On a server with the old BIOS, I get:

$ echo '2^2^20' | time bc > /dev/null

3.55user 0.00system 0:03.56elapsed 99%CPU (0avgtext+0avgdata 9104maxresident)k

0inputs+0outputs (0major+785minor)pagefaults 0swaps

On the server with the new BIOS, I get:

$ echo '2^2^20' | time bc > /dev/null

8.57user 0.00system 0:08.59elapsed 99%CPU (0avgtext+0avgdata 9088maxresident)k

If I reboot, and run again, the first run will be around 3.5 but subsequent runs are around 8.5 sec. I should mention that I have the server set to "performance" in the bios.

Thinking it might be a hardware issue, I upgraded a second tray to the same 01.03.0002 bios and it exhibits the same behavior so I am pretty sure the bios change is causing the performance issue. Now I have two servers messed up.

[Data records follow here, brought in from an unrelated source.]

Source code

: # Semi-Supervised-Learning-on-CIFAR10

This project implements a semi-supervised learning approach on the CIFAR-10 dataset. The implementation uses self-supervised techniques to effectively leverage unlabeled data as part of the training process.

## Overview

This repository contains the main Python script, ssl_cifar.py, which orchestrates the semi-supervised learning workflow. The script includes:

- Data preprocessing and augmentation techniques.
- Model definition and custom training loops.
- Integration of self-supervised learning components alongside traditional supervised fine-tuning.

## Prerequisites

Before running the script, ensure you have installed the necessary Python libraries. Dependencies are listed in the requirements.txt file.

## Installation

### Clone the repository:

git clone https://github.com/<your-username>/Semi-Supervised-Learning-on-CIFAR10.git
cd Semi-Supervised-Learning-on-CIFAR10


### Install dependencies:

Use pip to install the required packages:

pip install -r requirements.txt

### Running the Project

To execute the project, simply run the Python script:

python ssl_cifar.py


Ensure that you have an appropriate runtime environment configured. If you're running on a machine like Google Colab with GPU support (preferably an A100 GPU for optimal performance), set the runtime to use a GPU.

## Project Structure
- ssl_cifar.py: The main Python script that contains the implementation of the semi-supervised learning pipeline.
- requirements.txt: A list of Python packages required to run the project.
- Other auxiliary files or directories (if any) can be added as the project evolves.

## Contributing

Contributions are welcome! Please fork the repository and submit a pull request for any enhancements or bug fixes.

I've tried all the other bios version on the downloads site - even the one from October 1. Version 01.03.0002 does not seem to have the performance issue but mess up my 10G NIC. The performance issue seems to start with BIOS 01.02.0004. I notice that the release notes mention say:

'Update new processor microcode and onboard device option roms'

Could this be the issue?

Would a newer kernel possibly solve the problem?

Unfortunately, remotely updating the bios has not gone well so each change is a trip to the data center. Going to head there tomorrow to try putting the 01.06.0001 version on and try with a couple other Linux flavors.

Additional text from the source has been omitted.